- Task prompt
For the records below, output each line exactly as it appears, from the first through the line with "b, d, a, e, c".

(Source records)
= Beginning of Section =
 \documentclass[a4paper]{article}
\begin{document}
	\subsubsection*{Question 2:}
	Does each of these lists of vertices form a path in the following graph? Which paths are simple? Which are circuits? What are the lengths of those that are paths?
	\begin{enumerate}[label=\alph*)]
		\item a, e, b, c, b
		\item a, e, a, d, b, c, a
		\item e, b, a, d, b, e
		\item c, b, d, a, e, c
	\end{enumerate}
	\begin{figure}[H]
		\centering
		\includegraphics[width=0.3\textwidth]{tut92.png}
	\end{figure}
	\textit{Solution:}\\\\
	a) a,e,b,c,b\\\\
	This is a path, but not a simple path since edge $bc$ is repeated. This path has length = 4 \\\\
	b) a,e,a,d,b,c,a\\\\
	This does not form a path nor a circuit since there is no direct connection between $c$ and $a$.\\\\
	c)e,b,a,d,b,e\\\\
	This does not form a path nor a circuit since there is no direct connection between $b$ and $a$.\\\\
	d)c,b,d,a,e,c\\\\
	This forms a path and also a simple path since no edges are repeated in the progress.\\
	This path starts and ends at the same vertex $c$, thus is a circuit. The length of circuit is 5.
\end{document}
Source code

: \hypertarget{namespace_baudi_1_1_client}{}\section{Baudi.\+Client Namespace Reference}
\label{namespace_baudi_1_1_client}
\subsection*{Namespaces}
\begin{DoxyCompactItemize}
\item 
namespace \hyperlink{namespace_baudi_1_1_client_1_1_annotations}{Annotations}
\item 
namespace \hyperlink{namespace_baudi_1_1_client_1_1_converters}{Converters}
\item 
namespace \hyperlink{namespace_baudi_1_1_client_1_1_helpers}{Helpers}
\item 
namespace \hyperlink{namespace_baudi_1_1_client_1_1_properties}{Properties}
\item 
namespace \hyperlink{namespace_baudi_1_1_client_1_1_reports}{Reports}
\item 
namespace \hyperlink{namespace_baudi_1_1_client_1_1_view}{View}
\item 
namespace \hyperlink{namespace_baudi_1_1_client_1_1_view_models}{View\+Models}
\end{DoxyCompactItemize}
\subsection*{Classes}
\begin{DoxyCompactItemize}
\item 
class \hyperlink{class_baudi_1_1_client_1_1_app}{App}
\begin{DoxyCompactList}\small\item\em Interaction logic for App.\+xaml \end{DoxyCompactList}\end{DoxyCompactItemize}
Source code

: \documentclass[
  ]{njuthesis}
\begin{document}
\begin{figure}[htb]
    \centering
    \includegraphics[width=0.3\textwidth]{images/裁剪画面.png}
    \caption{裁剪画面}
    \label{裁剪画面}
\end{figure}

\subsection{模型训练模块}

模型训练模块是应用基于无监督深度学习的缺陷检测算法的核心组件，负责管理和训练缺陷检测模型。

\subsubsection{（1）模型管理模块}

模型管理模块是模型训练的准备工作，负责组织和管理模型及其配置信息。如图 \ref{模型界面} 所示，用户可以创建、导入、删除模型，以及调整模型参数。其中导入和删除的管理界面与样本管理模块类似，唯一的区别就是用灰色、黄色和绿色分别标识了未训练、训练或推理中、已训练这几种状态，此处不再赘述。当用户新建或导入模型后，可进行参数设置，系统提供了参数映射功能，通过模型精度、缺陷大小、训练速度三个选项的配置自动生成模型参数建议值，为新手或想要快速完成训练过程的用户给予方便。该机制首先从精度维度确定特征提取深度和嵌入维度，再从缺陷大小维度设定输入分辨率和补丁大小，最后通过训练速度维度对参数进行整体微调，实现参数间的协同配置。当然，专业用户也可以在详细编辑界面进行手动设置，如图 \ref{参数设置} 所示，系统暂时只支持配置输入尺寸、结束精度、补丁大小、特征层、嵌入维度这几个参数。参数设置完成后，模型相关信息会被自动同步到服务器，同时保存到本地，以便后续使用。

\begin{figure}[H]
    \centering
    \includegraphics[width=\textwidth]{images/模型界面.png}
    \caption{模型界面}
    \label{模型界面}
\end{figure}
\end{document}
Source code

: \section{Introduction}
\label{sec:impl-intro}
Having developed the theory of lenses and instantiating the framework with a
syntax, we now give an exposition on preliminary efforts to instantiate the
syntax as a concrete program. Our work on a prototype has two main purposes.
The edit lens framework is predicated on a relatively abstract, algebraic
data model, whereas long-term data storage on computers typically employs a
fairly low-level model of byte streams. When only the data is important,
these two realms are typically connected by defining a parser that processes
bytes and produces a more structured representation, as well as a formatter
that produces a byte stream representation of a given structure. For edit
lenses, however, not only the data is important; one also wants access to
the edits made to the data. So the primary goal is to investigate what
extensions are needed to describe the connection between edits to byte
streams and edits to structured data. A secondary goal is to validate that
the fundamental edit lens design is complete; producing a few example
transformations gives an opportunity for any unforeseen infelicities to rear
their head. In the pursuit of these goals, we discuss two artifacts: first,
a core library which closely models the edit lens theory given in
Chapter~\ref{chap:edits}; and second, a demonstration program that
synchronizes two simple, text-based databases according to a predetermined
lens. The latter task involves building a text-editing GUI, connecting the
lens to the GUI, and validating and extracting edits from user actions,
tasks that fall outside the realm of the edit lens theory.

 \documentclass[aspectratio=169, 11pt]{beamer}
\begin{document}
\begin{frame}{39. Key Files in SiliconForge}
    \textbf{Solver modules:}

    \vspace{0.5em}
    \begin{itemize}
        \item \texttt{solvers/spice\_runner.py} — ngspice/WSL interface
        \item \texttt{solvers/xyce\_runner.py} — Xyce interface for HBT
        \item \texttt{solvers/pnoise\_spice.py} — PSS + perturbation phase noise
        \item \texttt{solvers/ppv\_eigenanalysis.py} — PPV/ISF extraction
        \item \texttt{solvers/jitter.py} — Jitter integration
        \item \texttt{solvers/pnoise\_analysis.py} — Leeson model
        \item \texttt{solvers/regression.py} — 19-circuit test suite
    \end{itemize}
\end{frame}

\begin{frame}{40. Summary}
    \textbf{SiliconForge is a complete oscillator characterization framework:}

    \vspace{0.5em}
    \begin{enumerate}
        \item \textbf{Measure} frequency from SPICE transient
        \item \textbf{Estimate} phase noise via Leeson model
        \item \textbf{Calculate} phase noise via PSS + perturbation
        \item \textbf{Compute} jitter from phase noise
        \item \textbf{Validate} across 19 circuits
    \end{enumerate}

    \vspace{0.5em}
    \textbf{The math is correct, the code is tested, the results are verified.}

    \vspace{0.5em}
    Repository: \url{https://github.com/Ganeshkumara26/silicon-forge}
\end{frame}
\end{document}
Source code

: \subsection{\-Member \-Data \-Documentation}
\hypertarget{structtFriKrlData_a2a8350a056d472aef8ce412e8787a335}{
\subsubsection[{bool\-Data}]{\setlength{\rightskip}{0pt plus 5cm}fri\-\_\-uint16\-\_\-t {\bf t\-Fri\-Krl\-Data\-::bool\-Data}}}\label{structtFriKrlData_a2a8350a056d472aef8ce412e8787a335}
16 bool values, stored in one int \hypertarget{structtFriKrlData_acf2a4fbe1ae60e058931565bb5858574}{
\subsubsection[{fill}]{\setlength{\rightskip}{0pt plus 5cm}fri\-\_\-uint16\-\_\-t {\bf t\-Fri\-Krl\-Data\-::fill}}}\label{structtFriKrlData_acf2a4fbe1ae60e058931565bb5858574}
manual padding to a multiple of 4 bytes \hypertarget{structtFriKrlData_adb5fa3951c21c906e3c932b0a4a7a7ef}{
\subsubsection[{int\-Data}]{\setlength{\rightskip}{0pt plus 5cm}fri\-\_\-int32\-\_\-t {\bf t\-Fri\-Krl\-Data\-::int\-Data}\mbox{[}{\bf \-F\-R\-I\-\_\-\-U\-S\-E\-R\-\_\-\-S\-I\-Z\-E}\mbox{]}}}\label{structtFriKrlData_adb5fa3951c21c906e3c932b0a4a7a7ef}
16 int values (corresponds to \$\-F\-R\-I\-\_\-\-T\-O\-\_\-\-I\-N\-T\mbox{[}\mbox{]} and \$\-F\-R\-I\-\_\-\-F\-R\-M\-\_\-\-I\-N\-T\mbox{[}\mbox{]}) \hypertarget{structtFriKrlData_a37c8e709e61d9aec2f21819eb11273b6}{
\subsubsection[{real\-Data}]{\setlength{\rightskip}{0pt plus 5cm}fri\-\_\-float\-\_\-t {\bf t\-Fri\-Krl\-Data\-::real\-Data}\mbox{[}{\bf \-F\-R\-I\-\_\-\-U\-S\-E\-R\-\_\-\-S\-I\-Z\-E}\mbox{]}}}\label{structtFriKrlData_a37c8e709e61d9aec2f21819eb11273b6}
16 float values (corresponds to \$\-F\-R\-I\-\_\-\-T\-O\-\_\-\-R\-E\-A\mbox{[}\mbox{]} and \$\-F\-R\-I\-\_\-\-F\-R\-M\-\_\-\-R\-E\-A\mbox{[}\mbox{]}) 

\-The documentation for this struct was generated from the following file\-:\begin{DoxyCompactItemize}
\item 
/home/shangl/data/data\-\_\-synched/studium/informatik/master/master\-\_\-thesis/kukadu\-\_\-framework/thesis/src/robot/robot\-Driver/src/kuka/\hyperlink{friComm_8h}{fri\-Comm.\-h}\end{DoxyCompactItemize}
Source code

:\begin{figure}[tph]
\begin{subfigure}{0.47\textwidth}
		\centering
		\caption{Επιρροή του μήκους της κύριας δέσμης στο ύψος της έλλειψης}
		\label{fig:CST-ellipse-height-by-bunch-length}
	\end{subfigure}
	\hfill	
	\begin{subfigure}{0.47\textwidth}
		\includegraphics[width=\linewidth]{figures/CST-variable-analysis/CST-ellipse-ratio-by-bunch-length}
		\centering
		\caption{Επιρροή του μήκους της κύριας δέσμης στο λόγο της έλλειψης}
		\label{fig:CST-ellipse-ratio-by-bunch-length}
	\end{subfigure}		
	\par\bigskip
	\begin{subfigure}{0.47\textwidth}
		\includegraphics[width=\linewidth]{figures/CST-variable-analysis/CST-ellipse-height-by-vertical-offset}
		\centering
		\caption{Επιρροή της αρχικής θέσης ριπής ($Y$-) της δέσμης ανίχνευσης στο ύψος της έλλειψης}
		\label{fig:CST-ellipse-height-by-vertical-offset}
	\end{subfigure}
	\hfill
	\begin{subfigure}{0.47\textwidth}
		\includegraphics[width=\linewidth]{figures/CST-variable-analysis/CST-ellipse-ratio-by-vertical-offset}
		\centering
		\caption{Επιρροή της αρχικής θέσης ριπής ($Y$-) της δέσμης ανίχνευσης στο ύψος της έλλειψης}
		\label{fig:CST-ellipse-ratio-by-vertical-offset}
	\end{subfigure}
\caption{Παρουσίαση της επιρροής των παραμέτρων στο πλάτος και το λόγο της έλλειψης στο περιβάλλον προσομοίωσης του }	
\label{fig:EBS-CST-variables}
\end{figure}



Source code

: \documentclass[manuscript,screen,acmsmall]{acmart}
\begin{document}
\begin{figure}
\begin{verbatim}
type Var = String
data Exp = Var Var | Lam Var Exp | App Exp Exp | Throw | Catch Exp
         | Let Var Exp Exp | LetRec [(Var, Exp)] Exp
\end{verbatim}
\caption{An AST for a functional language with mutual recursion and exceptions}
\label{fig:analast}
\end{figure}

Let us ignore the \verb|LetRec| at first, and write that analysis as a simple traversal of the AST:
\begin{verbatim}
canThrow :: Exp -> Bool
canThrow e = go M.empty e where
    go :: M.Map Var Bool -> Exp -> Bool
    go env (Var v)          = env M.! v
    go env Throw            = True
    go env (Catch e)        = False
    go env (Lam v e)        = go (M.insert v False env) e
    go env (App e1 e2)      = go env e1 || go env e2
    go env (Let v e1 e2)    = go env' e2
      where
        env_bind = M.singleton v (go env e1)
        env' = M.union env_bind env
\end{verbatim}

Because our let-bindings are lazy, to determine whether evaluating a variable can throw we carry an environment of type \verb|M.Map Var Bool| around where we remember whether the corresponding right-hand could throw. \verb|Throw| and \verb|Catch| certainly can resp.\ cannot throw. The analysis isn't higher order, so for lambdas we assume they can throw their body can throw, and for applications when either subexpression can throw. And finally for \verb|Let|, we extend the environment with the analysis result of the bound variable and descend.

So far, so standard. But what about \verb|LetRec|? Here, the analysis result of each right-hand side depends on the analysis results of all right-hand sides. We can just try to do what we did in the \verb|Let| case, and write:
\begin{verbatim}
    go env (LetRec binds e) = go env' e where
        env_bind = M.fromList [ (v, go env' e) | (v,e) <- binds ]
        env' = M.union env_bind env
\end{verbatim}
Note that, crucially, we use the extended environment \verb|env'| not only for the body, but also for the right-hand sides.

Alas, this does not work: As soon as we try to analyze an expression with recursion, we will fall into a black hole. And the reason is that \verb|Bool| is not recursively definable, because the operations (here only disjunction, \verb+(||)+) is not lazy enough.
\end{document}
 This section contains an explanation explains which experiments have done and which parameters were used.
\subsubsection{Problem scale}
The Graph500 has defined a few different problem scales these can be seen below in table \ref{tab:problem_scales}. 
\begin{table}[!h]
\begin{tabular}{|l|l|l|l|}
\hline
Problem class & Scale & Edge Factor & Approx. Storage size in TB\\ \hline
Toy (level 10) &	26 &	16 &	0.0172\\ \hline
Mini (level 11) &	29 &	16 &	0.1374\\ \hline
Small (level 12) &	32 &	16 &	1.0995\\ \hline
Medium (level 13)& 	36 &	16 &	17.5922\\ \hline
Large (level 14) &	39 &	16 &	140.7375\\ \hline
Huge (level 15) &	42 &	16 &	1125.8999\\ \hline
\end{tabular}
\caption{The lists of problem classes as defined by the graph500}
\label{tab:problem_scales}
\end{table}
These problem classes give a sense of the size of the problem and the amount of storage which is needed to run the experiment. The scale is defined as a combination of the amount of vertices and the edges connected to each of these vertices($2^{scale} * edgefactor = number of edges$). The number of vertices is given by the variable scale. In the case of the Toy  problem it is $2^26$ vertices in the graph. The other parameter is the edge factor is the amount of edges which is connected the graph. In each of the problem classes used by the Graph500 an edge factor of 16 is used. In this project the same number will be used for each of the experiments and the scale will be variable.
= End of Section =
- Response area
 \documentclass[a4paper]{article}
\begin{document}
	\subsubsection*{Question 2:}
	Does each of these lists of vertices form a path in the following graph? Which paths are simple? Which are circuits? What are the lengths of those that are paths?
	\begin{enumerate}[label=\alph*)]
		\item a, e, b, c, b
		\item a, e, a, d, b, c, a
		\item e, b, a, d, b, e
		\item c, b, d, a, e, c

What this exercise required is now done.